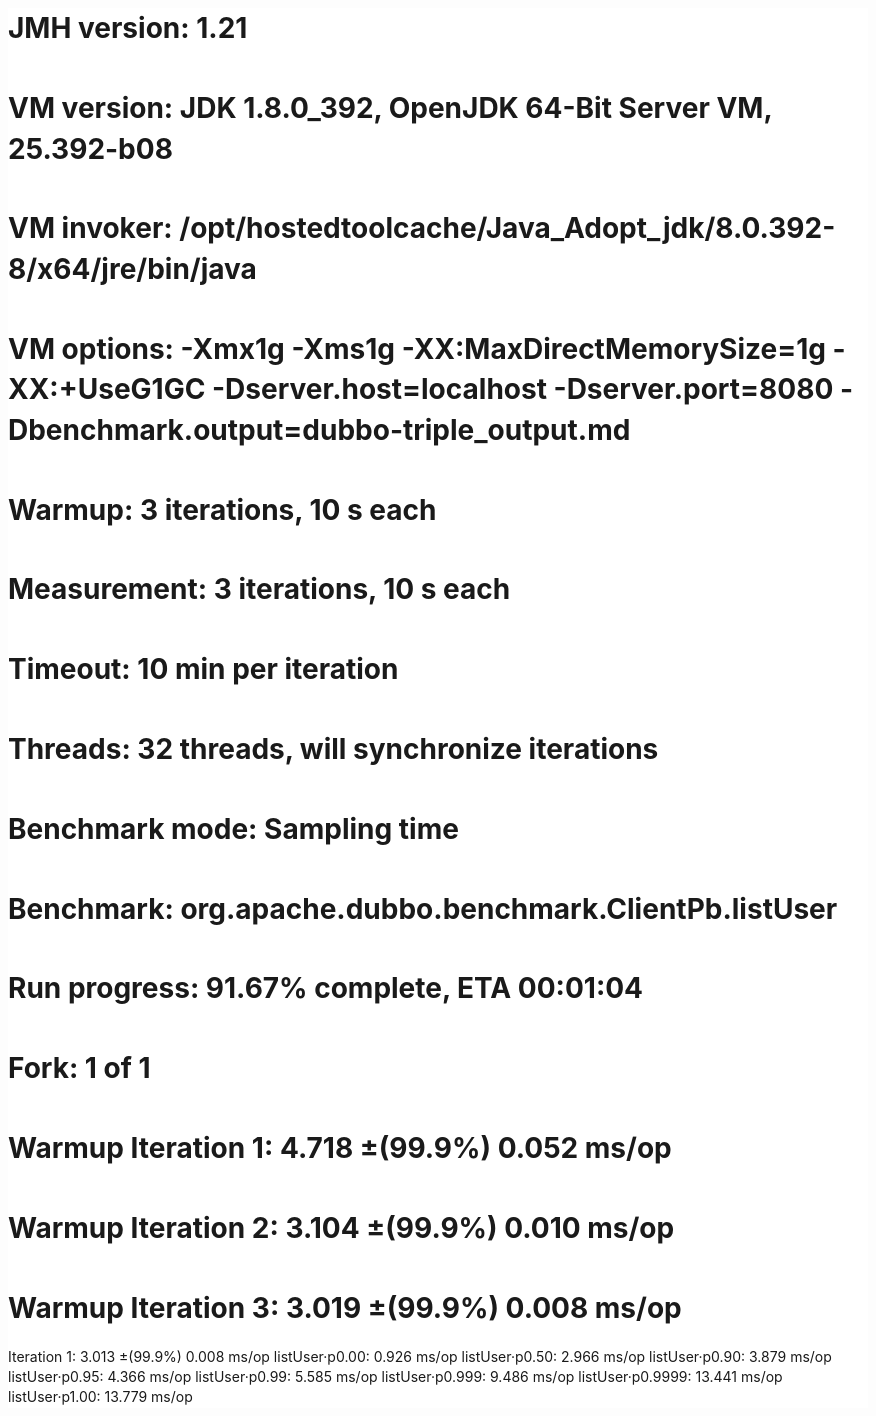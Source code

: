 
# JMH version: 1.21
# VM version: JDK 1.8.0_392, OpenJDK 64-Bit Server VM, 25.392-b08
# VM invoker: /opt/hostedtoolcache/Java_Adopt_jdk/8.0.392-8/x64/jre/bin/java
# VM options: -Xmx1g -Xms1g -XX:MaxDirectMemorySize=1g -XX:+UseG1GC -Dserver.host=localhost -Dserver.port=8080 -Dbenchmark.output=dubbo-triple_output.md
# Warmup: 3 iterations, 10 s each
# Measurement: 3 iterations, 10 s each
# Timeout: 10 min per iteration
# Threads: 32 threads, will synchronize iterations
# Benchmark mode: Sampling time
# Benchmark: org.apache.dubbo.benchmark.ClientPb.listUser

# Run progress: 91.67% complete, ETA 00:01:04
# Fork: 1 of 1
# Warmup Iteration   1: 4.718 ±(99.9%) 0.052 ms/op
# Warmup Iteration   2: 3.104 ±(99.9%) 0.010 ms/op
# Warmup Iteration   3: 3.019 ±(99.9%) 0.008 ms/op
Iteration   1: 3.013 ±(99.9%) 0.008 ms/op
                 listUser·p0.00:   0.926 ms/op
                 listUser·p0.50:   2.966 ms/op
                 listUser·p0.90:   3.879 ms/op
                 listUser·p0.95:   4.366 ms/op
                 listUser·p0.99:   5.585 ms/op
                 listUser·p0.999:  9.486 ms/op
                 listUser·p0.9999: 13.441 ms/op
                 listUser·p1.00:   13.779 ms/op
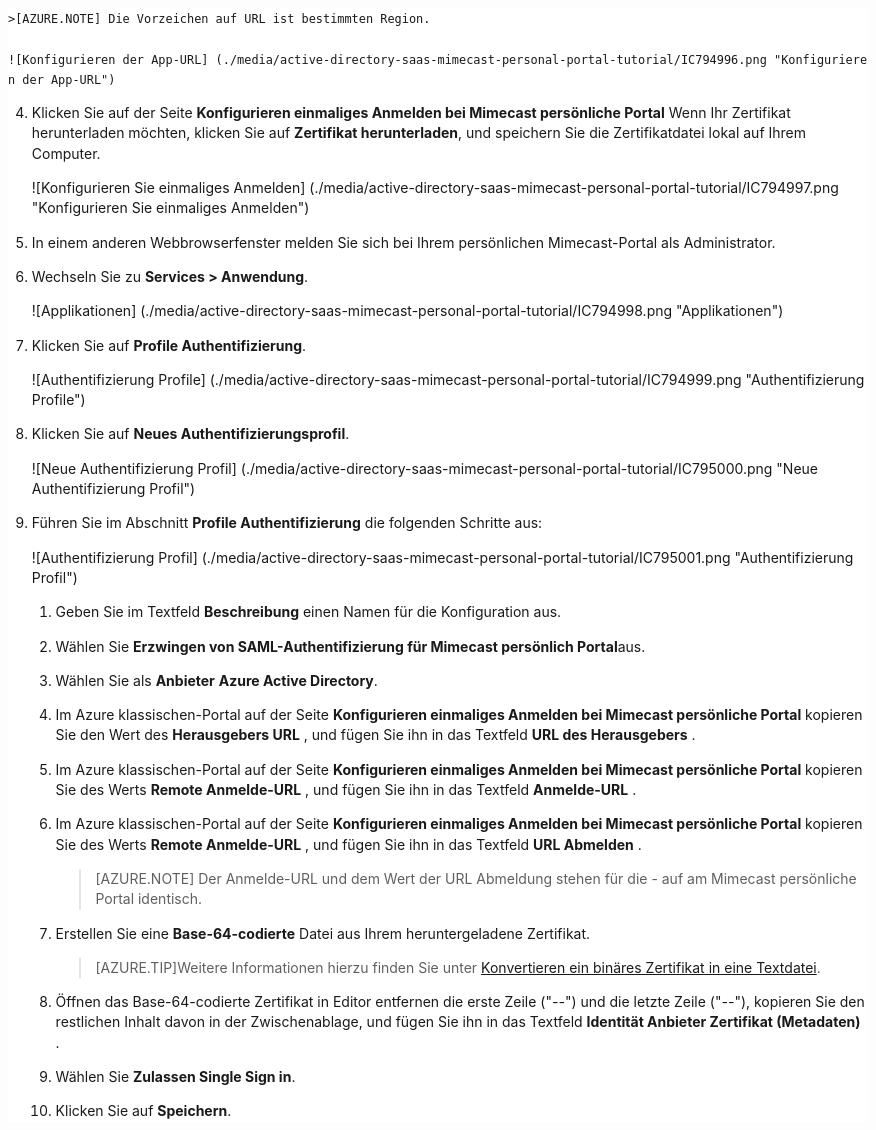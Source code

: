     >[AZURE.NOTE] Die Vorzeichen auf URL ist bestimmten Region.

    ![Konfigurieren der App-URL] (./media/active-directory-saas-mimecast-personal-portal-tutorial/IC794996.png "Konfigurieren der App-URL")

4.  Klicken Sie auf der Seite **Konfigurieren einmaliges Anmelden bei Mimecast persönliche Portal** Wenn Ihr Zertifikat herunterladen möchten, klicken Sie auf **Zertifikat herunterladen**, und speichern Sie die Zertifikatdatei lokal auf Ihrem Computer.

    ![Konfigurieren Sie einmaliges Anmelden] (./media/active-directory-saas-mimecast-personal-portal-tutorial/IC794997.png "Konfigurieren Sie einmaliges Anmelden")

5.  In einem anderen Webbrowserfenster melden Sie sich bei Ihrem persönlichen Mimecast-Portal als Administrator.

6.  Wechseln Sie zu **Services \> Anwendung**.

    ![Applikationen] (./media/active-directory-saas-mimecast-personal-portal-tutorial/IC794998.png "Applikationen")

7.  Klicken Sie auf **Profile Authentifizierung**.

    ![Authentifizierung Profile] (./media/active-directory-saas-mimecast-personal-portal-tutorial/IC794999.png "Authentifizierung Profile")

8.  Klicken Sie auf **Neues Authentifizierungsprofil**.

    ![Neue Authentifizierung Profil] (./media/active-directory-saas-mimecast-personal-portal-tutorial/IC795000.png "Neue Authentifizierung Profil")

9.  Führen Sie im Abschnitt **Profile Authentifizierung** die folgenden Schritte aus:

    ![Authentifizierung Profil] (./media/active-directory-saas-mimecast-personal-portal-tutorial/IC795001.png "Authentifizierung Profil")

    1.  Geben Sie im Textfeld **Beschreibung** einen Namen für die Konfiguration aus.
    2.  Wählen Sie **Erzwingen von SAML-Authentifizierung für Mimecast persönlich Portal**aus.
    3.  Wählen Sie als **Anbieter** **Azure Active Directory**.
    4.  Im Azure klassischen-Portal auf der Seite **Konfigurieren einmaliges Anmelden bei Mimecast persönliche Portal** kopieren Sie den Wert des **Herausgebers URL** , und fügen Sie ihn in das Textfeld **URL des Herausgebers** .
    5.  Im Azure klassischen-Portal auf der Seite **Konfigurieren einmaliges Anmelden bei Mimecast persönliche Portal** kopieren Sie des Werts **Remote Anmelde-URL** , und fügen Sie ihn in das Textfeld **Anmelde-URL** .
    6.  Im Azure klassischen-Portal auf der Seite **Konfigurieren einmaliges Anmelden bei Mimecast persönliche Portal** kopieren Sie des Werts **Remote Anmelde-URL** , und fügen Sie ihn in das Textfeld **URL Abmelden** .  

        >[AZURE.NOTE] Der Anmelde-URL und dem Wert der URL Abmeldung stehen für die - auf am Mimecast persönliche Portal identisch.

    7.  Erstellen Sie eine **Base-64-codierte** Datei aus Ihrem heruntergeladene Zertifikat.  

        >[AZURE.TIP]Weitere Informationen hierzu finden Sie unter [Konvertieren ein binäres Zertifikat in eine Textdatei](http://youtu.be/PlgrzUZ-Y1o).

    8.  Öffnen das Base-64-codierte Zertifikat in Editor entfernen die erste Zeile ("*--*") und die letzte Zeile ("*--*"), kopieren Sie den restlichen Inhalt davon in der Zwischenablage, und fügen Sie ihn in das Textfeld **Identität Anbieter Zertifikat (Metadaten)** .
    9.  Wählen Sie **Zulassen Single Sign in**.
    10. Klicken Sie auf **Speichern**.
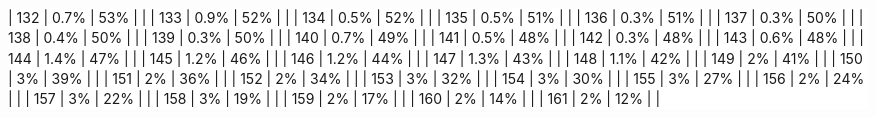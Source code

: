 | 132 | 0.7% | 53% |  |
| 133 | 0.9% | 52% |  |
| 134 | 0.5% | 52% |  |
| 135 | 0.5% | 51% |  |
| 136 | 0.3% | 51% |  |
| 137 | 0.3% | 50% |  |
| 138 | 0.4% | 50% |  |
| 139 | 0.3% | 50% |  |
| 140 | 0.7% | 49% |  |
| 141 | 0.5% | 48% |  |
| 142 | 0.3% | 48% |  |
| 143 | 0.6% | 48% |  |
| 144 | 1.4% | 47% |  |
| 145 | 1.2% | 46% |  |
| 146 | 1.2% | 44% |  |
| 147 | 1.3% | 43% |  |
| 148 | 1.1% | 42% |  |
| 149 | 2% | 41% |  |
| 150 | 3% | 39% |  |
| 151 | 2% | 36% |  |
| 152 | 2% | 34% |  |
| 153 | 3% | 32% |  |
| 154 | 3% | 30% |  |
| 155 | 3% | 27% |  |
| 156 | 2% | 24% |  |
| 157 | 3% | 22% |  |
| 158 | 3% | 19% |  |
| 159 | 2% | 17% |  |
| 160 | 2% | 14% |  |
| 161 | 2% | 12% |  |
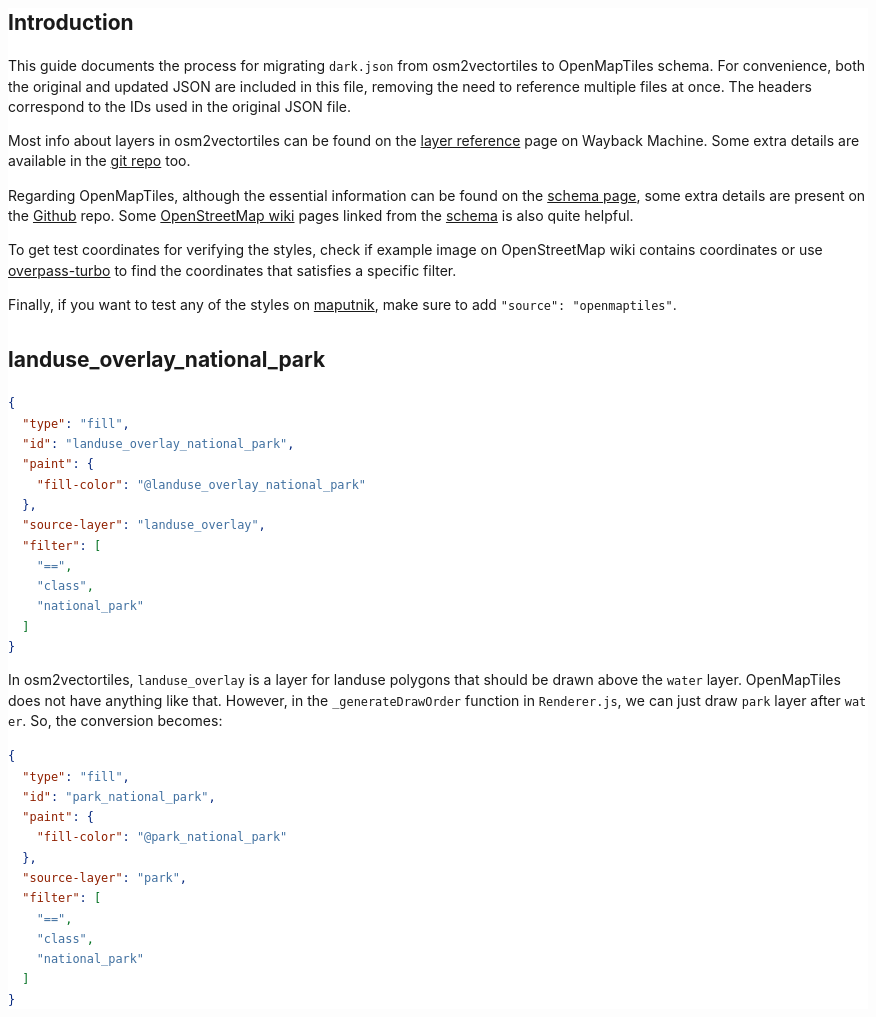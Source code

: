 ## Introduction

This guide documents the process for migrating `dark.json` from osm2vectortiles to OpenMapTiles schema. For convenience, both the original and updated JSON are included in this file, removing the need to reference multiple files at once. The headers correspond to the IDs used in the original JSON file. 

Most info about layers in osm2vectortiles can be found on the [layer reference](https://web.archive.org/web/20160402191922/http://osm2vectortiles.org/docs/layer-reference) page on Wayback Machine. Some extra details are available in the [git repo](https://github.com/osm2vectortiles/osm2vectortiles) too.

Regarding OpenMapTiles, although the essential information can be found on the [schema page](https://openmaptiles.org/schema/), some extra details are present on the [Github](https://github.com/openmaptiles/openmaptiles/tree/master/layers) repo. Some [OpenStreetMap wiki](https://wiki.openstreetmap.org/wiki/Main_Page) pages linked from the [schema](https://openmaptiles.org/schema/) is also quite helpful. 

To get test coordinates for verifying the styles, check if example image on OpenStreetMap wiki contains coordinates or use [overpass-turbo](https://overpass-turbo.eu/) to find the coordinates that satisfies a specific filter.

Finally, if you want to test any of the styles on [maputnik](https://maplibre.org/maputnik/#0.88/0/0), make sure to add `"source": "openmaptiles"`.

## landuse_overlay_national_park

```json
{
  "type": "fill",
  "id": "landuse_overlay_national_park",
  "paint": {
    "fill-color": "@landuse_overlay_national_park"
  },
  "source-layer": "landuse_overlay",
  "filter": [
    "==",
    "class",
    "national_park"
  ]
}
```

In osm2vectortiles, `landuse_overlay` is a layer for landuse polygons that should be drawn above the `water` layer. OpenMapTiles does not have anything like that. However, in the `_generateDrawOrder` function in `Renderer.js`, we can just draw `park` layer after `water`. So, the conversion becomes:

```json
{
  "type": "fill",
  "id": "park_national_park",
  "paint": {
    "fill-color": "@park_national_park"
  },
  "source-layer": "park",
  "filter": [
    "==",
    "class",
    "national_park"
  ]
}
```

> Work item: Would you print exactly and only the lines of the material above that run from the line with "Ihrem heruntergeladene Zertifikat." through the line with "in eine Textdatei](http://youtu.be/PlgrzUZ-Y1o).", both included?

> Exercise output:
    7.  Erstellen Sie eine **Base-64-codierte** Datei aus Ihrem heruntergeladene Zertifikat.  

        >[AZURE.TIP]Weitere Informationen hierzu finden Sie unter [Konvertieren ein binäres Zertifikat in eine Textdatei](http://youtu.be/PlgrzUZ-Y1o).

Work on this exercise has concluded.